石原さとみ×青木崇高インタビュー 『ミッシング』 絶望のその先にある、手の温もり
手の温もりで伝えあう夫婦の気持ち
ーー物語の主軸となっている沙織里と豊の夫婦関係について、どう感じながら演じていましたか? 石原 女性の感情的な部分とか、男性の冷静さってあると思うんです。沙織里はとても感情的で、一喜一憂してがむしゃらになることが正義だと思っている。同じテンションで怒ってほしいし、泣いてほしいのに冷静でいるように見える豊に対して苛立ちがある。 豊は一喜一憂することが、最善の策じゃないとわかっていて、娘の美羽を見つける目的と結果が大事だと思う人間なので、冷静な判断ができると思うんですよね。そういう人だから、沙織里みたいな感情を出せる人に対して、心を壊さずに対応してくれている。 美羽を失う前は本当にいい夫婦だと思うし、私からすると「本当に沙織里は豊がいて良かったね」って思うんですよね。 ーー男性の目線からどう映りましたか? 青木 夫婦になったきっかけとして、豊が沙織里に対して、直感的に動くところを愛しく思えたっていうのもあると思いますね。ズバズバ言ってくれるところが心地よかったり、愛しかったりするけども、一歩引いて物事を見るというように自然となっていたり、バランスがあるんじゃないですかね。 いい時は、お互いの長所が歯車のように噛み合っていくんですけど、今回のようなことが起きた場合、それが不協和音となって相手のことを信じられないといった苛立ちが生まれてしまう。
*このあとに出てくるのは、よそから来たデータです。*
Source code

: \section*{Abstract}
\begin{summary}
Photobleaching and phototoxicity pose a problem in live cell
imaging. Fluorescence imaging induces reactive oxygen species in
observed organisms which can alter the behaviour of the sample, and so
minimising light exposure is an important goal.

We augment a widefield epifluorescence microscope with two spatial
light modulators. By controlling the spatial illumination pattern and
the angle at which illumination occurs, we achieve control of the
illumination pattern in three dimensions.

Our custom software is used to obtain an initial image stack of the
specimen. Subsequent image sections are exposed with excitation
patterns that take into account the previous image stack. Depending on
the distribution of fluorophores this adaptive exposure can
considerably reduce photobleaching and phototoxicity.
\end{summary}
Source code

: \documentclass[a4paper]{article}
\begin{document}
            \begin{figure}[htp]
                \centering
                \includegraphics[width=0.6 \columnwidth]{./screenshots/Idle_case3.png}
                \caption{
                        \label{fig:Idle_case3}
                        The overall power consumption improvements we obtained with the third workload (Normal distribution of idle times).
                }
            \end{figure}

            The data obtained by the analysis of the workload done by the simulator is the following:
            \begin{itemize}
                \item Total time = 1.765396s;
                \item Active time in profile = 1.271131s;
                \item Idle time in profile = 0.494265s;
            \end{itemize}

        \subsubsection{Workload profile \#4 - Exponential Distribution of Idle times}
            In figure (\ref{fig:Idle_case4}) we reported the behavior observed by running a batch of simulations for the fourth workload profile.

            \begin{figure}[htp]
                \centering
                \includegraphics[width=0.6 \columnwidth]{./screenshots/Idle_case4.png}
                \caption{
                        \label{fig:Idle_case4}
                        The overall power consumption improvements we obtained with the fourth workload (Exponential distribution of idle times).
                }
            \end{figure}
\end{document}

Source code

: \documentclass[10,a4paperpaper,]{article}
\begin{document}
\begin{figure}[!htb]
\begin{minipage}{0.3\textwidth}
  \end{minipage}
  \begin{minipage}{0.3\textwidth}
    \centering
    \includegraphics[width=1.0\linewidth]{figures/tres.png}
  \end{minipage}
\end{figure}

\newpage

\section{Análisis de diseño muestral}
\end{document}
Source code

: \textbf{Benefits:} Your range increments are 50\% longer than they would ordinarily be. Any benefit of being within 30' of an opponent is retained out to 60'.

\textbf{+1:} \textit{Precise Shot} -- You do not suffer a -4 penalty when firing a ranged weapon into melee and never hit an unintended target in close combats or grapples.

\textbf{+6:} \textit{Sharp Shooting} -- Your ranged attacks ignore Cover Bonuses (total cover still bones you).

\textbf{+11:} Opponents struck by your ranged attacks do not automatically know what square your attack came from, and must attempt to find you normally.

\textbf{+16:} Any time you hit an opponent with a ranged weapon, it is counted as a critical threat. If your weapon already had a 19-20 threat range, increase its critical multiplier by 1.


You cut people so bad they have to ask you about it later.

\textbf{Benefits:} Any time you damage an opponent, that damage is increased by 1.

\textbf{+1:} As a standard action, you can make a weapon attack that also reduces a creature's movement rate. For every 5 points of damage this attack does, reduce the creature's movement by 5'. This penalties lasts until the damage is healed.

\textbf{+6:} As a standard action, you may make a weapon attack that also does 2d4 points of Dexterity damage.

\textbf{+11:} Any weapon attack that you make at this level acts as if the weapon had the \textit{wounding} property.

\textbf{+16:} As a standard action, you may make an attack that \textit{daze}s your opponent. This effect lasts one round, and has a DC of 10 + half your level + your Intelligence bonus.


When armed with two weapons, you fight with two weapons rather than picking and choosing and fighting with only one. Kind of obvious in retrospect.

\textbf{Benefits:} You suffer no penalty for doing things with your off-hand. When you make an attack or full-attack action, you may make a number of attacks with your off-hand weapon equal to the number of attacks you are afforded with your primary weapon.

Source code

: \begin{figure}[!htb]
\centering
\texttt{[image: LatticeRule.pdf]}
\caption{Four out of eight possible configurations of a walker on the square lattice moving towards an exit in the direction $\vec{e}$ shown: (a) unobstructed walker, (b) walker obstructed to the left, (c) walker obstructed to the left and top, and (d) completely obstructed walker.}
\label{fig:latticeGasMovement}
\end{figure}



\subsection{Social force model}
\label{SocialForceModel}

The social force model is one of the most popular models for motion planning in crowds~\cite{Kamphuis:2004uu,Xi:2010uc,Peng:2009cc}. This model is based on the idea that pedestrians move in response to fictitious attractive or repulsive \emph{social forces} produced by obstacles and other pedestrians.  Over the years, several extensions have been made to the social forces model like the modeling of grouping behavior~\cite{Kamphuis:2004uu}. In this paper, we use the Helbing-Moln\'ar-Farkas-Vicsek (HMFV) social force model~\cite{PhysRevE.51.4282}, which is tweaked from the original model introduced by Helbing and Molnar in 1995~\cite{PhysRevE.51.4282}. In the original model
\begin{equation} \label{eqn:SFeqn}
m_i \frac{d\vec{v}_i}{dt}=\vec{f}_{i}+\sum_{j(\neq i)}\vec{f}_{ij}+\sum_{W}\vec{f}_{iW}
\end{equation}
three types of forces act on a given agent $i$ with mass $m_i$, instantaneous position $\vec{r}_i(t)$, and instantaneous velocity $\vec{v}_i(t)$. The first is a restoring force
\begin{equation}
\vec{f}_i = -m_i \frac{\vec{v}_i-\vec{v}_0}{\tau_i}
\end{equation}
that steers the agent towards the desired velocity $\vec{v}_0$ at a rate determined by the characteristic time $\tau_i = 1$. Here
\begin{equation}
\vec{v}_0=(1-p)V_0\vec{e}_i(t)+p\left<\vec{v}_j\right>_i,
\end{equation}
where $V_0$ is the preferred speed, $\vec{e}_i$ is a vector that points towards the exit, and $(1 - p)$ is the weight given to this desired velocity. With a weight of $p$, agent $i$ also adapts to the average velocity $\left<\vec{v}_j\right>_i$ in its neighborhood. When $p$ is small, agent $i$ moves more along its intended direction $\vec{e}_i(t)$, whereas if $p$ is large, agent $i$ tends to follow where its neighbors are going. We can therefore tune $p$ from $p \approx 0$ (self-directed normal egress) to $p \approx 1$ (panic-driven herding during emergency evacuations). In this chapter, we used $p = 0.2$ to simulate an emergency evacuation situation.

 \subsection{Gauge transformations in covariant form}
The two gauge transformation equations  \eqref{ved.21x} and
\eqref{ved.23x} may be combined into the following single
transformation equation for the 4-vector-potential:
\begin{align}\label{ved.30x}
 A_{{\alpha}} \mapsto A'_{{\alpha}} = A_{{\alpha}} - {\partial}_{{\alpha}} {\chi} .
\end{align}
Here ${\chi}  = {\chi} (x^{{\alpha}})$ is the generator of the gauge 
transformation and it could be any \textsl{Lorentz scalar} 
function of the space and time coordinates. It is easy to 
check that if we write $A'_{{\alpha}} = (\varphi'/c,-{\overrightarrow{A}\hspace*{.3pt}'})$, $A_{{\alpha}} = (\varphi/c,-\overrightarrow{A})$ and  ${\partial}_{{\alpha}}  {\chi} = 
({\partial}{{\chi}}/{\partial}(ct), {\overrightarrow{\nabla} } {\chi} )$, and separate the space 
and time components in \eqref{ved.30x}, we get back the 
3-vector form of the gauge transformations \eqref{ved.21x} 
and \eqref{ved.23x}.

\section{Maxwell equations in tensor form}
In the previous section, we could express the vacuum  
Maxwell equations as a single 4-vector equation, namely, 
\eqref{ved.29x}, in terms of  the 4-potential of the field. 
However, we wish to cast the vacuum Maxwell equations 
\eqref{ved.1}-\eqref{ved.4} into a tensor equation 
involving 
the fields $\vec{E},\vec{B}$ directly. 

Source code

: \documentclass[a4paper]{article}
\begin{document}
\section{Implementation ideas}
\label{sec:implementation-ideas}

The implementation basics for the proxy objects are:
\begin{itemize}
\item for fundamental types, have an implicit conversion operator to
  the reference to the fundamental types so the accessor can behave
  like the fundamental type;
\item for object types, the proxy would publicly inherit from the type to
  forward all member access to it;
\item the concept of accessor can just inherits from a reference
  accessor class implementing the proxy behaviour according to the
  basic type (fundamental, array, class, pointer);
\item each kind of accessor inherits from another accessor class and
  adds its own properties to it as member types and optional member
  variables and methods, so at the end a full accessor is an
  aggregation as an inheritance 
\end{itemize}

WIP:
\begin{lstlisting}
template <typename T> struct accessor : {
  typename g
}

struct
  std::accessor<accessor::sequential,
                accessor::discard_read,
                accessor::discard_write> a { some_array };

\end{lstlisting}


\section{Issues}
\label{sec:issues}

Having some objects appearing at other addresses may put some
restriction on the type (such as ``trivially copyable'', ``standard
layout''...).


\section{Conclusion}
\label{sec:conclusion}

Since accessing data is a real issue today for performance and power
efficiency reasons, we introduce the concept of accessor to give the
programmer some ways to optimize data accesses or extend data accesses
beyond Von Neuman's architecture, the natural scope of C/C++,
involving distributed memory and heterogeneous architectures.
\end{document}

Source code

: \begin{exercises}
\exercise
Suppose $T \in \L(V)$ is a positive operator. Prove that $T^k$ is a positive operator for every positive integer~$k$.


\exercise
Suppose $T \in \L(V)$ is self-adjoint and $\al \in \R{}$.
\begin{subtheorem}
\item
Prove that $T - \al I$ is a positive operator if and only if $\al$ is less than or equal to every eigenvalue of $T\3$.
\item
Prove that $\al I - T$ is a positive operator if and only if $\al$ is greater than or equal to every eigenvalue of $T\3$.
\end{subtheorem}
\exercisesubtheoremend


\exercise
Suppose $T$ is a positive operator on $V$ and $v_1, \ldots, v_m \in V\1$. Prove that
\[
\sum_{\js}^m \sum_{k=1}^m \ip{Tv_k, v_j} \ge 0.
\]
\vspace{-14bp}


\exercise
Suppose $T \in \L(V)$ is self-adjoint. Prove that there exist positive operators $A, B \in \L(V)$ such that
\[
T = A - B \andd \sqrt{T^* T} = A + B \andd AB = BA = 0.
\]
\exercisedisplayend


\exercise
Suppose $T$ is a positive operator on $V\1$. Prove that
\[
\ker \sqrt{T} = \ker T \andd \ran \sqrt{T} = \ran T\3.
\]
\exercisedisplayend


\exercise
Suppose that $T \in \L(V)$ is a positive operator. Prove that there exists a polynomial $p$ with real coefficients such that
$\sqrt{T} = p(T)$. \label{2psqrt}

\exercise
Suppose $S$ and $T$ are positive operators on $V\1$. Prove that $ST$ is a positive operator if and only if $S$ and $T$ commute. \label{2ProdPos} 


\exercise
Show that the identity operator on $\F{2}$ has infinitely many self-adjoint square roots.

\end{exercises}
今まで好きだったところを、逆に捉えてしまうようなことって、普通の夫婦にもあるんじゃないかなと思います。 ーー夫婦のシーンを拝見していて、個人的に、握ったり膝に置いたりとするふたりの手の動きがすごく印象的だなと思いました。 石原 青木 あぁ~。 ーー物語の山場を迎えた後、沙織里と豊の感情が盛り上がって走り出すんですけど、その時も手を繋いでいる。 石原 それ多分、青木さんのアドリブだったと思います。あれは監督からの指示じゃないです。 ーーベッドで弱った沙織里が寝ているシーンも豊が手を差し伸べます。 青木 そこは監督の指示だったかな? 石原 違う違う、あれも青木さんだよ。 青木 俺からか。 石原 覚えてます。あれは青木さんです。豊は、手の温もりで安心感を与えようとするタイプの旦那さんだったんだなぁって思う。 ーーそうなんです。青木さんの手の動きでそれがわかります。 青木 まぁ、豊は言葉があんまりうまくないから(笑) 石原 そう、言葉じゃないと思うんですよ。だから手を添えて"大丈夫だよ"って伝えてる。あと青木さんって、手を握ったときに、人差し指で手の甲をトントンと撫でながら握るんですよ。 青木 本当に? 石原 多分、癖だと思うんですけど。 青木 完全に癖だ。 石原 そうして自分の話すテンポも私が話すテンポも誘導してるんです。 ーーなるほど。指の動きで。 石原 私、"あぁこういうタイプか"と思ったんです。 青木 無意識のうちに‥‥(笑)。でもそうなんだね。 石原 映っているかわからないですけど、一度、豊の手を離して私が豊の手を握り直すっていうシーンがあったんです。私は無意識にそうしたんです、「今、そうやってなだめようとしてるんでしょ?」って感じて、「今はそうじゃない」っていう感覚になったんですよ。だけど、それを跳ね除けて青木さんがまた私の手を握り直すんですよ。 青木 本人はわかってない (笑) 。 石原 あとテレビを見ながら、頭をよしよしってしたシーンがあるんです。本番1回目終わった後に、監督から「それやめよう」って言われたんですけど結局その1回目が使われていたんですよ。やっぱり、豊ってそういう人なんですよね。 ーー物語の最初は、夫婦の関係性がどんなものか、はっきりわからないけれど、手の動きを見ているとすごくしっくりきました。2人が喧嘩をし始めると、青木さんが手を置いたりするので、演出なのか、ずっと気になっていました。 石原 完全に青木さんです。 青木 豊がそうしたというか、理屈で考えたんじゃない部分だと思います。沙織里との距離の中で、彼女が心をちょっとでも鎮めるために、自分が今できることっていうことでやったことなんじゃないかな。 ーー個人的にはそれが一番夫婦の距離感がわかりやすいなと思います。 石原 ありがとうございます、青木さん。 青木 いえいえ。意識してなかったから(笑)。